After the MtGox hack, Tokyo put in place tough rules that later protected FTX customers. Now, from that secure base, it’s moving to allow blockchain technologies to flourish.
More than a million investors around the world were left stranded when FTX suddenly collapsed in November with an astonishing hole, estimated at $8.7 billion, in its balance sheet. The cryptocurrency exchange and its 130-plus affiliates have been operating in bankruptcy for five months, and a new management team claims to have recovered $7.3 billion of the missing cash and tokens. Yet only one component of the company has returned money to clients.
FTX’s Japanese unit allowed all verified accounts to resume withdrawals on February 21. As of April 25, nearly 10,000 individual and corporate clients had withdrawn crypto and cash worth approximately 23.4 billion yen ($175.4 million), according to the company.
Count this as a victory for Japan’s financial regulators and the strict rules they’ve put in place to protect consumers in the wild and wooly world of crypto.
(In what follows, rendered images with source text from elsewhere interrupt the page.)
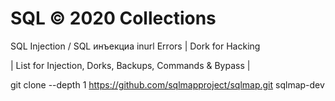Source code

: # SQL © 2020 Collections
SQL Injection / SQL инъекциа
 inurl Errors | Dork for Hacking
  
| List for Injection, Dorks, Backups, Commands & Bypass |

git clone --depth 1 https://github.com/sqlmapproject/sqlmap.git sqlmap-dev
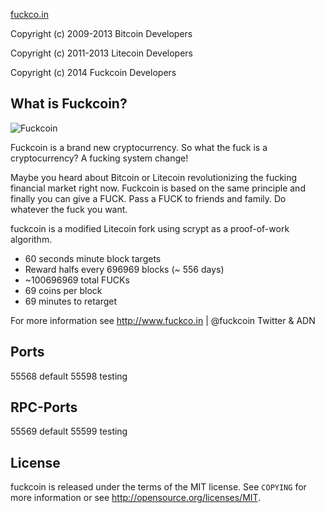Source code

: [fuckco.in](http://fuckco.in/)

Copyright (c) 2009-2013 Bitcoin Developers

Copyright (c) 2011-2013 Litecoin Developers

Copyright (c) 2014 Fuckcoin Developers

What is Fuckcoin?
----------------

![Fuckcoin](http://fuckco.in/logos/400x400.png)

Fuckcoin is a brand new cryptocurrency. So what the fuck is a cryptocurrency? A fucking system change!

Maybe you heard about Bitcoin or Litecoin revolutionizing the fucking financial market right now. Fuckcoin is based on the same principle and finally you can give a FUCK. Pass a FUCK to friends and family. Do whatever the fuck you want.

fuckcoin is a modified Litecoin fork using scrypt as a proof-of-work algorithm.
 - 60 seconds minute block targets
 - Reward halfs every 696969 blocks (~ 556 days)
 - ~100696969 total FUCKs
 - 69 coins per block
 - 69 minutes to retarget

For more information see http://www.fuckco.in | @fuckcoin Twitter & ADN

Ports
-------
55568 default
55598 testing

RPC-Ports
-------
55569 default
55599 testing

License
-------

fuckcoin is released under the terms of the MIT license. See `COPYING` for more
information or see http://opensource.org/licenses/MIT.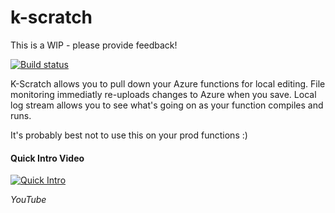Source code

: # k-scratch

This is a WIP - please provide feedback!

[![Build status](https://ci.appveyor.com/api/projects/status/3e3bkjyc7ia4gy59/branch/master?svg=true)](https://ci.appveyor.com/project/jakkaj/k-scratch/branch/master)

K-Scratch allows you to pull down your Azure functions for local editing. File monitoring immediatly re-uploads changes to Azure when you save. Local log stream allows you to see what's going on as your function compiles and runs. 

It's probably best not to use this on your prod functions :)

#### Quick Intro Video
[![Quick Intro](http://img.youtube.com/vi/J6y_K6dUhSQ/0.jpg)](http://www.youtube.com/watch?v=J6y_K6dUhSQ "Quick Intro")

*YouTube*
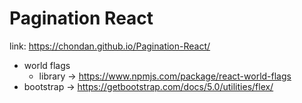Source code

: # Pagination React

link: https://chondan.github.io/Pagination-React/

- world flags
	- library -> https://www.npmjs.com/package/react-world-flags
- bootstrap -> https://getbootstrap.com/docs/5.0/utilities/flex/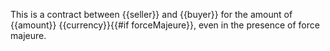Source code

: This is a contract between {{seller}} and {{buyer}} for the amount of {{amount}} {{currency}}{{#if forceMajeure}}, even in the presence of force majeure.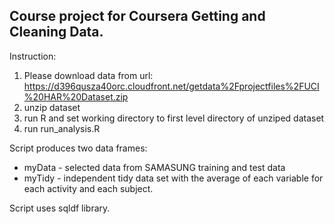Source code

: Course project for Coursera Getting and Cleaning Data.
------------------------
Instruction:
  1. Please download data from url:
https://d396qusza40orc.cloudfront.net/getdata%2Fprojectfiles%2FUCI%20HAR%20Dataset.zip 
  2. unzip dataset
  3. run R and set working directory to first level directory of unziped dataset
  4. run run_analysis.R

Script produces two data frames: 
* myData - selected data from SAMASUNG training and test data 
* myTidy - independent tidy data set with the average of each variable for each activity and each subject. 

Script uses sqldf library.
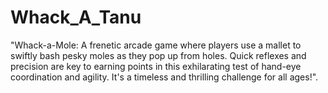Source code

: # Whack_A_Tanu
"Whack-a-Mole: A frenetic arcade game where players use a mallet to swiftly bash pesky moles as they pop up from holes. Quick reflexes and precision are key to earning points in this exhilarating test of hand-eye coordination and agility. It's a timeless and thrilling challenge for all ages!".
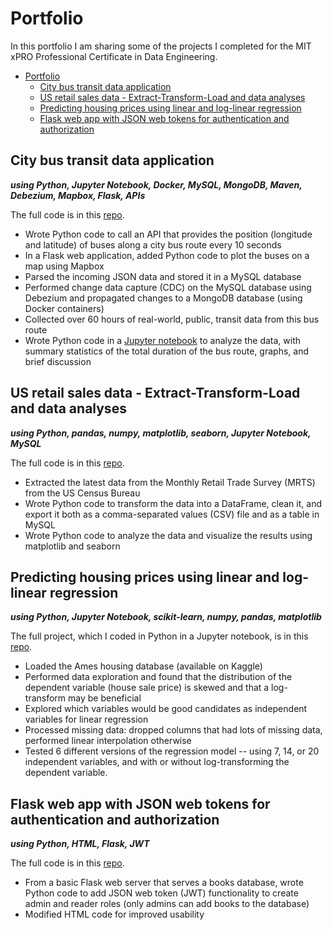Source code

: # Portfolio


In this portfolio I am sharing some of the projects I completed for the MIT xPRO Professional Certificate in Data Engineering.

- [Portfolio](#portfolio)
  - [City bus transit data application](#city-bus-transit-data-application)
  - [US retail sales data - Extract-Transform-Load and data analyses](#us-retail-sales-data---extract-transform-load-and-data-analyses)
  - [Predicting housing prices using linear and log-linear regression](#predicting-housing-prices-using-linear-and-log-linear-regression)
  - [Flask web app with JSON web tokens for authentication and authorization](#flask-web-app-with-json-web-tokens-for-authentication-and-authorization)

## City bus transit data application 
___using Python, Jupyter Notebook, Docker, MySQL, MongoDB, Maven, Debezium, Mapbox, Flask, APIs___

The full code is in this [repo](https://github.com/gdesb/gdesb-portfolio/blob/main/city-bus-transit-data/).
- Wrote Python code to call an API that provides the position (longitude and latitude) of buses along a city bus route every 10 seconds
- In a Flask web application, added Python code to plot the buses on a map using Mapbox
- Parsed the incoming JSON data and stored it in a MySQL database
- Performed change data capture (CDC) on the MySQL database using Debezium and propagated changes to a MongoDB database (using Docker containers)
- Collected over 60 hours of real-world, public, transit data from this bus route
- Wrote Python code in a [Jupyter notebook](https://github.com/gdesb/gdesb-portfolio/blob/main/city-bus-transit-data/city-bus-transit-data-analyses.ipynb) to analyze the data, with summary statistics of the total duration of the bus route, graphs, and brief discussion
 
## US retail sales data - Extract-Transform-Load and data analyses
___using Python, pandas, numpy, matplotlib, seaborn, Jupyter Notebook, MySQL___

The full code is in this [repo](https://github.com/gdesb/gdesb-portfolio/blob/main/us-retail-sales-etl-data-analyses/).
- Extracted the latest data from the Monthly Retail Trade Survey (MRTS) from the US Census Bureau
- Wrote Python code to transform the data into a DataFrame, clean it, and export it both as a comma-separated values (CSV) file and as a table in MySQL
- Wrote Python code to analyze the data and visualize the results using matplotlib and seaborn

## Predicting housing prices using linear and log-linear regression
___using Python, Jupyter Notebook, scikit-learn, numpy, pandas, matplotlib___

The full project, which I coded in Python in a Jupyter notebook, is in this [repo](https://github.com/gdesb/gdesb-portfolio/blob/main/predicting-housing-prices-using-regression/).
- Loaded the Ames housing database (available on Kaggle)
- Performed data exploration and found that the distribution of the dependent variable (house sale price) is skewed and that a log-transform may be beneficial
- Explored which variables would be good candidates as independent variables for linear regression
- Processed missing data: dropped columns that had lots of missing data, performed linear interpolation otherwise
- Tested 6 different versions of the regression model -- using 7, 14, or 20 independent variables, and with or without log-transforming the dependent variable.

## Flask web app with JSON web tokens for authentication and authorization
___using Python, HTML, Flask, JWT___

The full code is in this [repo](https://github.com/gdesb/gdesb-portfolio/blob/main/flask-web-server-for-books/).
- From a basic Flask web server that serves a books database, wrote Python code to add JSON web token (JWT) functionality to create admin and reader roles (only admins can add books to the database)
- Modified HTML code for improved usability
Japan cracked down with safety and soundness rules from a unified regulator after two big exchange hacks. But now, from that stable (and some in the industry would say overly restrictive) base, it’s seeking to come up with a strategy to become a leader in the collection of mostly decentralized, blockchain-based technologies known as web 3. The U.S., by contrast, has arguably been open to more innovation, but its dueling oversight agencies and lack of rules have created gaps in oversight and a culture of regulation by enforcement that makes strategic planning perilous.
Japan, an early adopter of digital assets, learned the value of regulation early and the hard way, through what remains arguably the most notorious crypto hack ever–the 2014 plunder of 800,000 bitcoins from MtGox, which had been the world’s largest bitcoin exchange. Four years later, Coincheck, another cryptocurrency exchange based in Tokyo, was robbed of $500 million worth of NEM blockchain’s xem coins.
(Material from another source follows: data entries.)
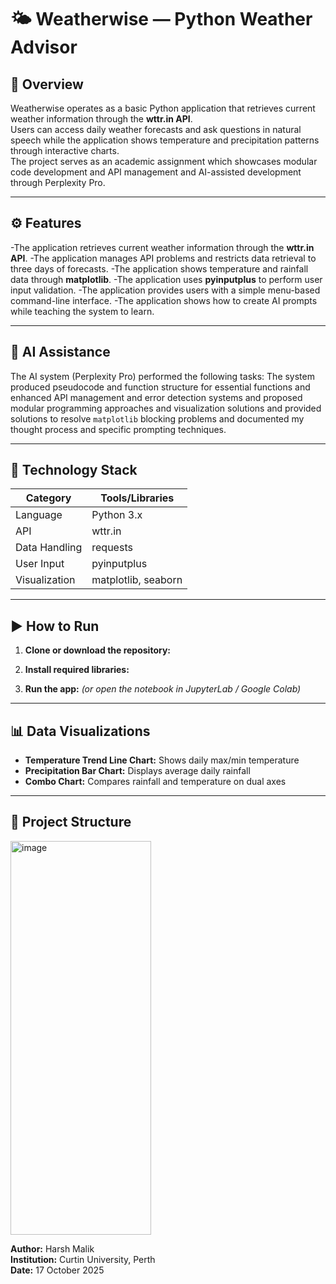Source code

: # 🌤 Weatherwise — Python Weather Advisor

## 📘 Overview

Weatherwise operates as a basic Python application that retrieves current weather information through the **wttr.in API**.  
Users can access daily weather forecasts and ask questions in natural speech while the application shows temperature and precipitation patterns through interactive charts.  
The project serves as an academic assignment which showcases modular code development and API management and AI-assisted development through Perplexity Pro.

---

## ⚙️ Features
-The application retrieves current weather information through the **wttr.in API**.
-The application manages API problems and restricts data retrieval to three days of forecasts.
-The application shows temperature and rainfall data through **matplotlib**.
-The application uses **pyinputplus** to perform user input validation.
-The application provides users with a simple menu-based command-line interface.
-The application shows how to create AI prompts while teaching the system to learn.

---

## 🧠 AI Assistance

The AI system (Perplexity Pro) performed the following tasks:
The system produced pseudocode and function structure for essential functions and enhanced API management and error detection systems and proposed modular programming approaches and visualization solutions and provided solutions to resolve `matplotlib` blocking problems and documented my thought process and specific prompting techniques.

---

## 🧩 Technology Stack
| Category | Tools/Libraries |
|-----------|----------------|
| Language | Python 3.x |
| API | wttr.in |
| Data Handling | requests |
| User Input | pyinputplus |
| Visualization | matplotlib, seaborn |

---

## ▶️ How to Run
1. **Clone or download the repository:**

2. **Install required libraries:**

3. **Run the app:**
*(or open the notebook in JupyterLab / Google Colab)*

---

## 📊 Data Visualizations
- **Temperature Trend Line Chart:** Shows daily max/min temperature  
- **Precipitation Bar Chart:** Displays average daily rainfall  
- **Combo Chart:** Compares rainfall and temperature on dual axes  


---

## 📂 Project Structure
<img width="225" height="630" alt="image" src="https://github.com/user-attachments/assets/d35a8395-49d6-4716-9e9b-3ed0866566d8" />



**Author:** Harsh Malik  
**Institution:** Curtin University, Perth  
**Date:** 17 October 2025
“The drama and shakeup that the U.S. is experiencing around Sam Bankman-Fried, FTX, the Bahamas situation is not relevant in Japan,” says Sheila Warren, CEO of the Crypto Council for Innovation, a Washington, D.C.-based group that advocates for the industry worldwide. That’s because Japan has already been there and done that.
After the MtGox and Coincheck shocks, Japan’s primary financial regulator, the Financial Services Agency (FSA), tightened rules on crypto exchanges, notes Ananya Kumar, associate director of digital currencies at the Atlantic Council’s GeoEconomics Center, the think tank’s unit addressing foreign policy, finance, and economics.
The FSA’s rules include:
- Customer and company assets must be held separately, with holdings verified in annual audits.
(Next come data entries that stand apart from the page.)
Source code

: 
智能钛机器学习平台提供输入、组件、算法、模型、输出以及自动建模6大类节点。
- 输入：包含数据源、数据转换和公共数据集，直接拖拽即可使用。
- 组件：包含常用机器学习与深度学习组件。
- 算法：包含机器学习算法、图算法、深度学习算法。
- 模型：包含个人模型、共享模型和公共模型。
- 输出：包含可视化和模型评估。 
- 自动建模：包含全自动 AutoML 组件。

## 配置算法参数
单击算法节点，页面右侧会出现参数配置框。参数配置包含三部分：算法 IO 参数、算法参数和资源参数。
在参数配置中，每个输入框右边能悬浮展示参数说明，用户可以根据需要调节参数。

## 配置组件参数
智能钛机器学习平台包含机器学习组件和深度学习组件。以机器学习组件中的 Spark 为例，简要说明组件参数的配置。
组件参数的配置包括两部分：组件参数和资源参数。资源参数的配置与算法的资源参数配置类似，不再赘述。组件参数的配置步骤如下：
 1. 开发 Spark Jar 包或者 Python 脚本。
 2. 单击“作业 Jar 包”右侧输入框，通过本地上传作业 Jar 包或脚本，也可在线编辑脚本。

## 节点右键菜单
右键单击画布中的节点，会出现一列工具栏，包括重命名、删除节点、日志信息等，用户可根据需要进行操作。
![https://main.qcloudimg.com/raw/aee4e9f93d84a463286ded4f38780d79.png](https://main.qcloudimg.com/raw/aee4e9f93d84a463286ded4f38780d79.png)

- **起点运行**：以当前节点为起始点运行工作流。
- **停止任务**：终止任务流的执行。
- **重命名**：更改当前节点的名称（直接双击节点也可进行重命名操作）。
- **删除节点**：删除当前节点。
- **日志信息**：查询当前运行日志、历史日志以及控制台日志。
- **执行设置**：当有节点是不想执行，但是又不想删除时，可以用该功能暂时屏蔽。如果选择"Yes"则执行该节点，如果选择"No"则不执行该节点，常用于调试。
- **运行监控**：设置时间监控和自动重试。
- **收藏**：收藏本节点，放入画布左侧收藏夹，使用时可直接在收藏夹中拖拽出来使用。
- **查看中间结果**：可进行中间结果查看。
- Investors can’t borrow more than twice their investments for leveraged trades on exchanges. (Many cryptocurrency exchanges, including Binance, allow trading at 100x leverage.)
- Exchanges must hold at least 95% of customer funds in cold wallets, which are not connected to the internet.
The measures proved instrumental in enabling clients of the Japanese subsidiary of FTX to withdraw their assets after its parent filed for bankruptcy in November. It remains unclear when other FTX clients will be able to get their money back, and how much of it they’ll get.